### Aim of the task
In the copy, include every record below exactly as it appears, but no pictures.

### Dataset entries

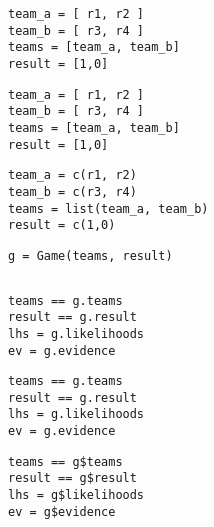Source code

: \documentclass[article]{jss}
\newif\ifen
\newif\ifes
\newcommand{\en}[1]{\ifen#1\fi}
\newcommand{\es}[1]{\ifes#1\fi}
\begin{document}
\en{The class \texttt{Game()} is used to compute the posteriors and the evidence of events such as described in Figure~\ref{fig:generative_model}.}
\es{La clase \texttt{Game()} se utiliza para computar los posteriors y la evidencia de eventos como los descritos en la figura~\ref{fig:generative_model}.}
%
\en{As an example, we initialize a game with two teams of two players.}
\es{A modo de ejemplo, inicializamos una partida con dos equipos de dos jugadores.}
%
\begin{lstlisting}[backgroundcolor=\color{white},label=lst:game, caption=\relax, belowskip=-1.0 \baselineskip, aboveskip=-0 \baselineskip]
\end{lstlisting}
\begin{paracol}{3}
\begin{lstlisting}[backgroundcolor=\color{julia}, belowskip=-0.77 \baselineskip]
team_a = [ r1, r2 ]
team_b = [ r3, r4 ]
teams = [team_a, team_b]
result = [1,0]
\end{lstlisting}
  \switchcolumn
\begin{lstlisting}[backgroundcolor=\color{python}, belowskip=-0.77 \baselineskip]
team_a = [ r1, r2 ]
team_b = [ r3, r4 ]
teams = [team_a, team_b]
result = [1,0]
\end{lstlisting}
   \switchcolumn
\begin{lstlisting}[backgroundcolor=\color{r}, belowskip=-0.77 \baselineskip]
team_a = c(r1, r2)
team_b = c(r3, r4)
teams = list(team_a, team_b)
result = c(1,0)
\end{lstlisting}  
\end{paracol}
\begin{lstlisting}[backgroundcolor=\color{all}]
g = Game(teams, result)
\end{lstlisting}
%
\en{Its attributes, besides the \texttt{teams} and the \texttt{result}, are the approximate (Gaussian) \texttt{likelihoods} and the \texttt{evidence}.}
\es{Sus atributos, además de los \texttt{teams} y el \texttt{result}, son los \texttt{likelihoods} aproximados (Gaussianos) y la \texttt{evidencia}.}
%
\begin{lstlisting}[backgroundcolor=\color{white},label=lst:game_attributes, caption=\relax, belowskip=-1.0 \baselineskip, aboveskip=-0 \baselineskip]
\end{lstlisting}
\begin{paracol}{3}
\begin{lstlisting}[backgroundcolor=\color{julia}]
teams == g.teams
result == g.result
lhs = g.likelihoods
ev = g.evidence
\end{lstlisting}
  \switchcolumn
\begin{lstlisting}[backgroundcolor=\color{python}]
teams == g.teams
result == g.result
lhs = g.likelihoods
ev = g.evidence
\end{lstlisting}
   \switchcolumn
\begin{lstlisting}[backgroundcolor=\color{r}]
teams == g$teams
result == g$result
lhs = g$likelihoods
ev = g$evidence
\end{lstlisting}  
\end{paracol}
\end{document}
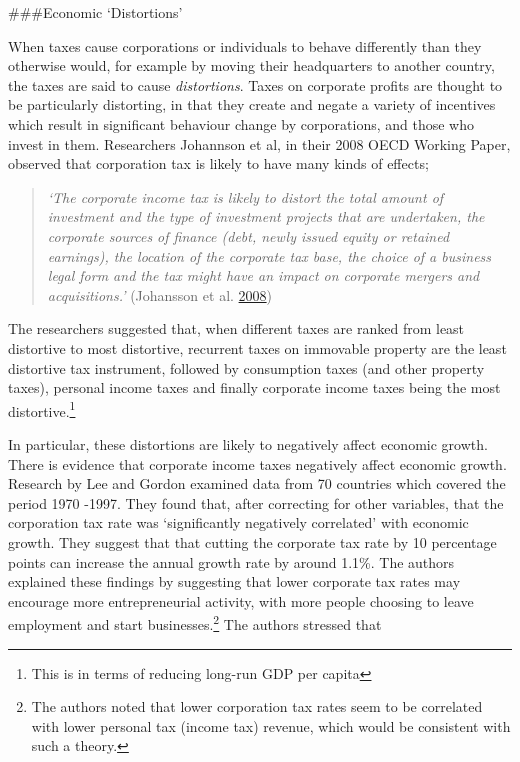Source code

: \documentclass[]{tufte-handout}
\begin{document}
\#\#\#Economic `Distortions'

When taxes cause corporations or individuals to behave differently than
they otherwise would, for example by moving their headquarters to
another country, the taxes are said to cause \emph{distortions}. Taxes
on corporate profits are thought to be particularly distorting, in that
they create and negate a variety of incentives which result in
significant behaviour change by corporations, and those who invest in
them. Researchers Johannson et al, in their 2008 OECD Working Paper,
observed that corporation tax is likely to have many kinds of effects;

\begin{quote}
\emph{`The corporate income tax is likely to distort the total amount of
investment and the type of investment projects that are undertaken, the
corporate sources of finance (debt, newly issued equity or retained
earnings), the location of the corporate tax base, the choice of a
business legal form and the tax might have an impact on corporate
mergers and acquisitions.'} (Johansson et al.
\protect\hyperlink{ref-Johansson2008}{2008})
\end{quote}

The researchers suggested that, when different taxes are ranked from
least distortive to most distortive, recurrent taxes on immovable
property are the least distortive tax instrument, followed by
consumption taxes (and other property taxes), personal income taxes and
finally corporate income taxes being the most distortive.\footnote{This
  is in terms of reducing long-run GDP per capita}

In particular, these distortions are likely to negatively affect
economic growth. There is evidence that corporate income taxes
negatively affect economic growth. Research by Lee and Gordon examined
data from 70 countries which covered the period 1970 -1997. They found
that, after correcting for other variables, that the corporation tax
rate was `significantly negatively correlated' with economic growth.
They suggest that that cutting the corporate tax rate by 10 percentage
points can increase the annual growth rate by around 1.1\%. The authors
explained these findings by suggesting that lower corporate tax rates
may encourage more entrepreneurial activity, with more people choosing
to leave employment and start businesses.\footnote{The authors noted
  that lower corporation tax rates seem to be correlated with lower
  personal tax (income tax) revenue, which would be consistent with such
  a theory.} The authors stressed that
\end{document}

### Task response
Source code

: \documentclass[article]{jss}
\newif\ifen
\newif\ifes
\newcommand{\en}[1]{\ifen#1\fi}
\newcommand{\es}[1]{\ifes#1\fi}
\begin{document}
\en{The class \texttt{Game()} is used to compute the posteriors and the evidence of events such as described in Figure~\ref{fig:generative_model}.}
\es{La clase \texttt{Game()} se utiliza para computar los posteriors y la evidencia de eventos como los descritos en la figura~\ref{fig:generative_model}.}
%
\en{As an example, we initialize a game with two teams of two players.}
\es{A modo de ejemplo, inicializamos una partida con dos equipos de dos jugadores.}
%
\begin{lstlisting}[backgroundcolor=\color{white},label=lst:game, caption=\relax, belowskip=-1.0 \baselineskip, aboveskip=-0 \baselineskip]
\end{lstlisting}
\begin{paracol}{3}
\begin{lstlisting}[backgroundcolor=\color{julia}, belowskip=-0.77 \baselineskip]
team_a = [ r1, r2 ]
team_b = [ r3, r4 ]
teams = [team_a, team_b]
result = [1,0]
\end{lstlisting}
  \switchcolumn
\begin{lstlisting}[backgroundcolor=\color{python}, belowskip=-0.77 \baselineskip]
team_a = [ r1, r2 ]
team_b = [ r3, r4 ]
teams = [team_a, team_b]
result = [1,0]
\end{lstlisting}
   \switchcolumn
\begin{lstlisting}[backgroundcolor=\color{r}, belowskip=-0.77 \baselineskip]
team_a = c(r1, r2)
team_b = c(r3, r4)
teams = list(team_a, team_b)
result = c(1,0)
\end{lstlisting}  
\end{paracol}
\begin{lstlisting}[backgroundcolor=\color{all}]
g = Game(teams, result)
\end{lstlisting}
%
\en{Its attributes, besides the \texttt{teams} and the \texttt{result}, are the approximate (Gaussian) \texttt{likelihoods} and the \texttt{evidence}.}
\es{Sus atributos, además de los \texttt{teams} y el \texttt{result}, son los \texttt{likelihoods} aproximados (Gaussianos) y la \texttt{evidencia}.}
%
\begin{lstlisting}[backgroundcolor=\color{white},label=lst:game_attributes, caption=\relax, belowskip=-1.0 \baselineskip, aboveskip=-0 \baselineskip]
\end{lstlisting}
\begin{paracol}{3}
\begin{lstlisting}[backgroundcolor=\color{julia}]
teams == g.teams
result == g.result
lhs = g.likelihoods
ev = g.evidence
\end{lstlisting}
  \switchcolumn
\begin{lstlisting}[backgroundcolor=\color{python}]
teams == g.teams
result == g.result
lhs = g.likelihoods
ev = g.evidence
\end{lstlisting}
   \switchcolumn
\begin{lstlisting}[backgroundcolor=\color{r}]
teams == g$teams
result == g$result
lhs = g$likelihoods
ev = g$evidence
\end{lstlisting}  
\end{paracol}
\end{document}
Source code

: \documentclass[]{tufte-handout}
\begin{document}
\#\#\#Economic `Distortions'

When taxes cause corporations or individuals to behave differently than
they otherwise would, for example by moving their headquarters to
another country, the taxes are said to cause \emph{distortions}. Taxes
on corporate profits are thought to be particularly distorting, in that
they create and negate a variety of incentives which result in
significant behaviour change by corporations, and those who invest in
them. Researchers Johannson et al, in their 2008 OECD Working Paper,
observed that corporation tax is likely to have many kinds of effects;

\begin{quote}
\emph{`The corporate income tax is likely to distort the total amount of
investment and the type of investment projects that are undertaken, the
corporate sources of finance (debt, newly issued equity or retained
earnings), the location of the corporate tax base, the choice of a
business legal form and the tax might have an impact on corporate
mergers and acquisitions.'} (Johansson et al.
\protect\hyperlink{ref-Johansson2008}{2008})
\end{quote}

The researchers suggested that, when different taxes are ranked from
least distortive to most distortive, recurrent taxes on immovable
property are the least distortive tax instrument, followed by
consumption taxes (and other property taxes), personal income taxes and
finally corporate income taxes being the most distortive.\footnote{This
  is in terms of reducing long-run GDP per capita}

In particular, these distortions are likely to negatively affect
economic growth. There is evidence that corporate income taxes
negatively affect economic growth. Research by Lee and Gordon examined
data from 70 countries which covered the period 1970 -1997. They found
that, after correcting for other variables, that the corporation tax
rate was `significantly negatively correlated' with economic growth.
They suggest that that cutting the corporate tax rate by 10 percentage
points can increase the annual growth rate by around 1.1\%. The authors
explained these findings by suggesting that lower corporate tax rates
may encourage more entrepreneurial activity, with more people choosing
to leave employment and start businesses.\footnote{The authors noted
  that lower corporation tax rates seem to be correlated with lower
  personal tax (income tax) revenue, which would be consistent with such
  a theory.} The authors stressed that
\end{document}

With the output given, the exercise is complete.